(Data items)

-=-=-=-=-

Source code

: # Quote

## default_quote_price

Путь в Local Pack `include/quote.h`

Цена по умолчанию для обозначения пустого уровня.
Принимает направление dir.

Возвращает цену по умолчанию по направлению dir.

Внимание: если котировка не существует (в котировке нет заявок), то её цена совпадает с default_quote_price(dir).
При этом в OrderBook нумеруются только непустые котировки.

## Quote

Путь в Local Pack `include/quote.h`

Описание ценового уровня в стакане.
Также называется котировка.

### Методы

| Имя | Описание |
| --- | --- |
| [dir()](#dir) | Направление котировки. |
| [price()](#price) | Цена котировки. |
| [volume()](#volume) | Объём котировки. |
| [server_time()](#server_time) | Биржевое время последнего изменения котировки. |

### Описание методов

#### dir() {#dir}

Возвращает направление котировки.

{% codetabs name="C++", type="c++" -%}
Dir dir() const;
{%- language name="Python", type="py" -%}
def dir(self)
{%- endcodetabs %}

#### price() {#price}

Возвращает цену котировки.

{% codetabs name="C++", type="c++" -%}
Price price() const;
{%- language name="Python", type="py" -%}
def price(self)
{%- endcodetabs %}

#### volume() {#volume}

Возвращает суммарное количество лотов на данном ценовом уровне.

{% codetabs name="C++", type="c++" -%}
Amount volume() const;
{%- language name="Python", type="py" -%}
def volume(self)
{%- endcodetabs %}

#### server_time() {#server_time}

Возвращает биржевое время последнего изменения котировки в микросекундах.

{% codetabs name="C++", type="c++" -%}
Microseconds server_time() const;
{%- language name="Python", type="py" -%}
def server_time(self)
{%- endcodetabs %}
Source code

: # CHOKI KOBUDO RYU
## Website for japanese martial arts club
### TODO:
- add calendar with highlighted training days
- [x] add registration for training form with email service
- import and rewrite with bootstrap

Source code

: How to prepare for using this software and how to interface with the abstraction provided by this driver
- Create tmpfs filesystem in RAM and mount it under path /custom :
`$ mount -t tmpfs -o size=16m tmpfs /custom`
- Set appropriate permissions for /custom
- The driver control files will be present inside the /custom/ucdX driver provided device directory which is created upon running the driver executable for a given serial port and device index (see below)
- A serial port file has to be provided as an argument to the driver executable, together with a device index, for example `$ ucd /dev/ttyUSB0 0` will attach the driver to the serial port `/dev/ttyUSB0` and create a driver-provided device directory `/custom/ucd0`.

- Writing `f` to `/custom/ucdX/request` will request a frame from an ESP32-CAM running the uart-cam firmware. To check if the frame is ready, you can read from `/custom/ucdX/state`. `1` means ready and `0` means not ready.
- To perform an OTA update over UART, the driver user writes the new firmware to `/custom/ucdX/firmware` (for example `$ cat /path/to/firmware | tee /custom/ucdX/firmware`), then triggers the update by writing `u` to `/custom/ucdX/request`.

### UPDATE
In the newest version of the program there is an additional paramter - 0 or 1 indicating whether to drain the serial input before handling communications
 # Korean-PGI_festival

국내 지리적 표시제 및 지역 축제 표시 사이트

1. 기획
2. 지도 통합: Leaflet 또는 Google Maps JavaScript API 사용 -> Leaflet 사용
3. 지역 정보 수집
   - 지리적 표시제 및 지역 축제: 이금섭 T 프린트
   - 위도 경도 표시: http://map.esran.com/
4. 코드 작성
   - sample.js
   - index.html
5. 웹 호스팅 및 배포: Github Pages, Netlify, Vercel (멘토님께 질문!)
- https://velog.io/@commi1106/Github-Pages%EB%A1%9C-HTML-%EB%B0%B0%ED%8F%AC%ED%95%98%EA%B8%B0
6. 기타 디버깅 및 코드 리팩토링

-=-=-=-=-

What you need to do: Each record above should be returned exactly as written.

Response to the exercise:
Source code

: # Quote

## default_quote_price

Путь в Local Pack `include/quote.h`

Цена по умолчанию для обозначения пустого уровня.
Принимает направление dir.

Возвращает цену по умолчанию по направлению dir.

Внимание: если котировка не существует (в котировке нет заявок), то её цена совпадает с default_quote_price(dir).
При этом в OrderBook нумеруются только непустые котировки.

## Quote

Путь в Local Pack `include/quote.h`

Описание ценового уровня в стакане.
Также называется котировка.

### Методы

| Имя | Описание |
| --- | --- |
| [dir()](#dir) | Направление котировки. |
| [price()](#price) | Цена котировки. |
| [volume()](#volume) | Объём котировки. |
| [server_time()](#server_time) | Биржевое время последнего изменения котировки. |

### Описание методов

#### dir() {#dir}

Возвращает направление котировки.

{% codetabs name="C++", type="c++" -%}
Dir dir() const;
{%- language name="Python", type="py" -%}
def dir(self)
{%- endcodetabs %}

#### price() {#price}

Возвращает цену котировки.

{% codetabs name="C++", type="c++" -%}
Price price() const;
{%- language name="Python", type="py" -%}
def price(self)
{%- endcodetabs %}

#### volume() {#volume}

Возвращает суммарное количество лотов на данном ценовом уровне.

{% codetabs name="C++", type="c++" -%}
Amount volume() const;
{%- language name="Python", type="py" -%}
def volume(self)
{%- endcodetabs %}

#### server_time() {#server_time}

Возвращает биржевое время последнего изменения котировки в микросекундах.

{% codetabs name="C++", type="c++" -%}
Microseconds server_time() const;
{%- language name="Python", type="py" -%}
def server_time(self)
{%- endcodetabs %}
Source code

: # CHOKI KOBUDO RYU
## Website for japanese martial arts club
### TODO:
- add calendar with highlighted training days
- [x] add registration for training form with email service
- import and rewrite with bootstrap

Source code

: How to prepare for using this software and how to interface with the abstraction provided by this driver
- Create tmpfs filesystem in RAM and mount it under path /custom :
`$ mount -t tmpfs -o size=16m tmpfs /custom`
- Set appropriate permissions for /custom
- The driver control files will be present inside the /custom/ucdX driver provided device directory which is created upon running the driver executable for a given serial port and device index (see below)
- A serial port file has to be provided as an argument to the driver executable, together with a device index, for example `$ ucd /dev/ttyUSB0 0` will attach the driver to the serial port `/dev/ttyUSB0` and create a driver-provided device directory `/custom/ucd0`.

- Writing `f` to `/custom/ucdX/request` will request a frame from an ESP32-CAM running the uart-cam firmware. To check if the frame is ready, you can read from `/custom/ucdX/state`. `1` means ready and `0` means not ready.
- To perform an OTA update over UART, the driver user writes the new firmware to `/custom/ucdX/firmware` (for example `$ cat /path/to/firmware | tee /custom/ucdX/firmware`), then triggers the update by writing `u` to `/custom/ucdX/request`.

### UPDATE
In the newest version of the program there is an additional paramter - 0 or 1 indicating whether to drain the serial input before handling communications
 # Korean-PGI_festival

국내 지리적 표시제 및 지역 축제 표시 사이트

1. 기획
2. 지도 통합: Leaflet 또는 Google Maps JavaScript API 사용 -> Leaflet 사용
3. 지역 정보 수집
   - 지리적 표시제 및 지역 축제: 이금섭 T 프린트
   - 위도 경도 표시: http://map.esran.com/
4. 코드 작성
   - sample.js
   - index.html
5. 웹 호스팅 및 배포: Github Pages, Netlify, Vercel (멘토님께 질문!)
- https://velog.io/@commi1106/Github-Pages%EB%A1%9C-HTML-%EB%B0%B0%ED%8F%AC%ED%95%98%EA%B8%B0
6. 기타 디버깅 및 코드 리팩토링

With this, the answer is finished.